I’m having carpet installed in a few days, so I’m going through and pulling up the carpet and pad to put in deck screws in the subfloor plywood where there are squeaks. So far going well, but there is one area where I can’t figure out how to stop the squeak for the life of me. It’s in a corner, between the entrance to the master bedroom and the entrance to the laundry room.

In the pic, at the bottom you can see arrows where the last known joist is; it runs left to right. Then there is a run of over 32” till the next joist, at the master entryway (where green and red pad meet). There are nails in the subfloor from the builder at 16” from the joist, but they don’t go into a joist, as I confirmed with several pilot holes (seen in pic with X). In fact, I drilled a hole every 3” between the last joist and the entryway trying to find a joist, but to no avail.

I drew an outline in the pic of where I can step and hear the squeak. There is a circle with “center” which is where the squeak is the loudest.
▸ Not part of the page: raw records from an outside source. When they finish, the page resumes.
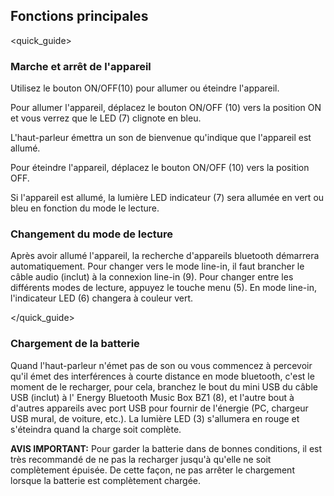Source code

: ## Fonctions principales
<quick_guide>
### Marche et arrêt de l'appareil

Utilisez le bouton ON/OFF(10) pour allumer ou éteindre l'appareil.

Pour allumer l'appareil, déplacez le bouton ON/OFF (10) vers la position ON et vous verrez que le LED (7) clignote en bleu.

L'haut-parleur émettra un son de bienvenue qu'indique que l'appareil est allumé.

Pour éteindre l'appareil, déplacez le bouton ON/OFF (10) vers la position OFF.

Si l'appareil est allumé, la lumière LED indicateur (7) sera allumée en vert ou bleu en fonction du mode le lecture. 

### Changement du mode de lecture

Après avoir allumé l'appareil, la recherche d'appareils bluetooth démarrera automatiquement.  Pour changer vers le mode line-in, il faut brancher le câble audio (inclut) à la connexion line-in (9). Pour changer entre les différents modes de lecture, appuyez le touche menu (5). En mode line-in, l'indicateur LED (6) changera à couleur vert. 

</quick_guide>

### Chargement de la batterie

Quand l'haut-parleur n'émet pas de son ou vous commencez à percevoir qu'il émet des interférences à courte distance en mode bluetooth, c'est le moment de le recharger, pour cela, branchez le bout du mini USB du câble USB (inclut) à l' Energy Bluetooth Music Box BZ1 (8), et l'autre bout à d'autres appareils avec port USB pour fournir de l'énergie (PC, chargeur USB mural, de voiture, etc.). La lumière LED (3) s'allumera en rouge et s'éteindra quand la charge soit complète.

**AVIS IMPORTANT:** Pour garder la batterie dans de bonnes conditions, il est très recommandé de ne pas la recharger jusqu'à qu'elle ne soit complètement épuisée. De cette façon, ne pas arrêter le chargement lorsque la batterie est complètement chargée.
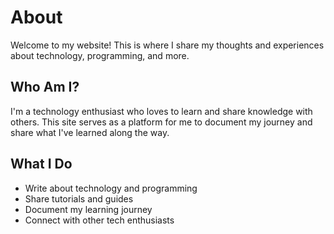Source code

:# About

Welcome to my website! This is where I share my thoughts and experiences about technology, programming, and more.

## Who Am I?

I'm a technology enthusiast who loves to learn and share knowledge with others. This site serves as a platform for me to document my journey and share what I've learned along the way.

## What I Do

- Write about technology and programming
- Share tutorials and guides
- Document my learning journey
- Connect with other tech enthusiasts 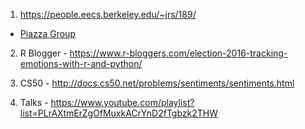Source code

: 1. https://people.eecs.berkeley.edu/~jrs/189/
  * [Piazza Group](https://piazza.com/class/ijltj19y6lv59e)
  
  
2. R Blogger - https://www.r-bloggers.com/election-2016-tracking-emotions-with-r-and-python/

3. CS50 - http://docs.cs50.net/problems/sentiments/sentiments.html

4. Talks - https://www.youtube.com/playlist?list=PLrAXtmErZgOfMuxkACrYnD2fTgbzk2THW
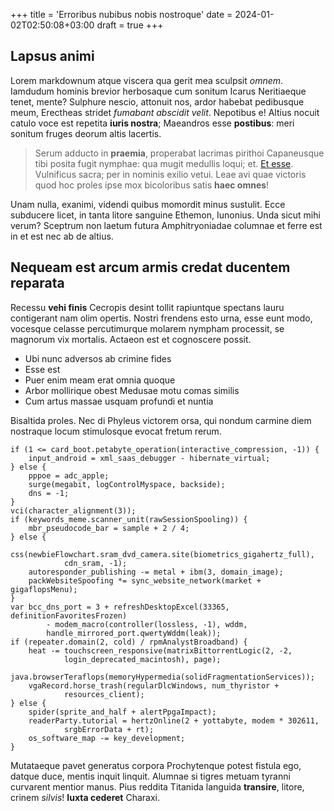 +++
title = 'Erroribus nubibus nobis nostroque'
date = 2024-01-02T02:50:08+03:00
draft = true
+++

## Lapsus animi

Lorem markdownum atque viscera qua gerit mea sculpsit *omnem*. Iamdudum hominis
brevior herbosaque cum sonitum Icarus Neritiaeque tenet, mente? Sulphure nescio,
attonuit nos, ardor habebat pedibusque meum, Erectheas stridet *fumabant
abscidit velit*. Nepotibus e! Altius nocuit catulo voce est repetita **iuris
nostra**; Maeandros esse **postibus**: meri sonitum fruges deorum altis
lacertis.

> Serum adducto in **praemia**, properabat lacrimas pirithoi Capaneusque tibi
> posita fugit nymphae: qua mugit medullis loqui; et. [Et
> esse](http://manus.com/). Vulnificus sacra; per in nominis exilio vetui. Leae
> avi quae victoris quod hoc proles ipse mox bicoloribus satis **haec omnes**!

Unam nulla, exanimi, videndi quibus momordit minus sustulit. Ecce subducere
licet, in tanta litore sanguine Ethemon, Iunonius. Unda sicut mihi verum?
Sceptrum non laetum futura Amphitryoniadae columnae et ferre est in et est nec
ab de altius.

## Nequeam est arcum armis credat ducentem reparata

Recessu **vehi finis** Cecropis desint tollit rapiuntque spectans lauru
contigerant nam olim opertis. Nostri frendens esto urna, esse eunt modo,
vocesque celasse percutimurque molarem nympham processit, se magnorum vix
mortalis. Actaeon est et cognoscere possit.

- Ubi nunc adversos ab crimine fides
- Esse est
- Puer enim meam erat omnia quoque
- Arbor mollirique obest Medusae motu comas similis
- Cum artus massae usquam profundi et nuntia

Bisaltida proles. Nec di Phyleus victorem orsa, qui nondum carmine diem
nostraque locum stimulosque evocat fretum rerum.

    if (1 <= card_boot.petabyte_operation(interactive_compression, -1)) {
        input_android = xml_saas_debugger - hibernate_virtual;
    } else {
        pppoe = adc_apple;
        surge(megabit, logControlMyspace, backside);
        dns = -1;
    }
    vci(character_alignment(3));
    if (keywords_meme.scanner_unit(rawSessionSpooling)) {
        mbr_pseudocode_bar = sample + 2 / 4;
    } else {
        css(newbieFlowchart.sram_dvd_camera.site(biometrics_gigahertz_full),
                cdn_sram, -1);
        autoresponder_publishing -= metal + ibm(3, domain_image);
        packWebsiteSpoofing *= sync_website_network(market + gigaflopsMenu);
    }
    var bcc_dns_port = 3 + refreshDesktopExcel(33365, definitionFavoritesFrozen)
            - modem_macro(controller(lossless, -1), wddm,
            handle_mirrored_port.qwertyWddm(leak));
    if (repeater.domain(2, cold) / rpmAnalystBroadband) {
        heat -= touchscreen_responsive(matrixBittorrentLogic(2, -2,
                login_deprecated_macintosh), page);
        java.browserTeraflops(memoryHypermedia(solidFragmentationServices));
        vgaRecord.horse_trash(regularDlcWindows, num_thyristor +
                resources_client);
    } else {
        spider(sprite_and_half + alertPpgaImpact);
        readerParty.tutorial = hertzOnline(2 + yottabyte, modem * 302611,
                srgbErrorData + rt);
        os_software_map -= key_development;
    }

Mutataeque pavet generatus corpora Prochytenque potest fistula ego, datque duce,
mentis inquit linquit. Alumnae si tigres metuam tyranni curvarent mentior manus.
Pius reddita Titanida languida **transire**, litore, crinem *silvis*! **Iuxta
cederet** Charaxi.
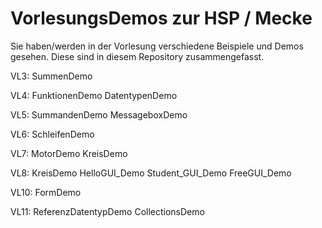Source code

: # VorlesungsDemos zur HSP / Mecke

Sie haben/werden in der Vorlesung verschiedene Beispiele und Demos gesehen. Diese sind in diesem Repository zusammengefasst.

VL3:
SummenDemo

VL4: 
FunktionenDemo
DatentypenDemo

VL5:
SummandenDemo
MessageboxDemo

VL6: 
SchleifenDemo

VL7:
MotorDemo
KreisDemo

VL8: 
KreisDemo
HelloGUI_Demo
Student_GUI_Demo
FreeGUI_Demo

VL10:
FormDemo

VL11:
ReferenzDatentypDemo
CollectionsDemo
I’ve placed screws in the master entryway joist, and at the corners near the walls, but no luck.

Any ideas on things to try? I’m really confused, and the abscence of a joist where the nails are has me puzzled. Normally the joists are spaced 24” apart in the area below where this pic is taken.

enter image description here

  • 1
    if you drill a hole every 3", it is possible that you can miss the joist. or the joist runs at a different angle .... poke a curved coat hanger wire down the drilled holes and spin it around so that the tip of the wire moves in a wide circle under the floor. if there is a joist, you will hit it ... also you could try using a stud finder ... or drill a bigger hole and use an inspection camera
    – jsotola
    Jan 3, 2018 at 6:22
  • I did every 3” because the joists are laid down flat (ie 3.5” wide), and at least in the 4ft before this area, the joists are running left to right. But that’s a great idea with the wire hanger, I’ll give that a try and see if I can find it. I had tried using my little Ryobi stud finder, but I think it’s too weak with the 3/4” plywood (and it’s not great to begin with)
    – Michael
    Jan 3, 2018 at 12:48
  • 32" is more than the subfloor is rated for. There must be another one in there. That said, the squeak may be a nail through the bottom wall plate. Try shimming under the plate near the doorways and see if it changes anything.
    – isherwood
    Jan 3, 2018 at 16:21

2 Answers 2


Two long for a comment, Fully agree with shims and glue. I wish they had Gorilla glue when I was building, that stuff works really well as it expands and then gets hard so for some areas that's all that may be needed. The wood needs to be dampened with water first for gorilla glue to work. I have used it on a 2 story home the owner did not want to open the first floor ceiling. I drilled through the floor in several places above the joists dribbled a few drops of water in the holes and once the water soaked in filled with glue, after the glue was dry I cut the tops of the holes where the glue expansion bubbled up. Worked great but you will need to find the joists. There should be a joists because 24" would be the max spacing. My only other guess would be a change in direction of the joists.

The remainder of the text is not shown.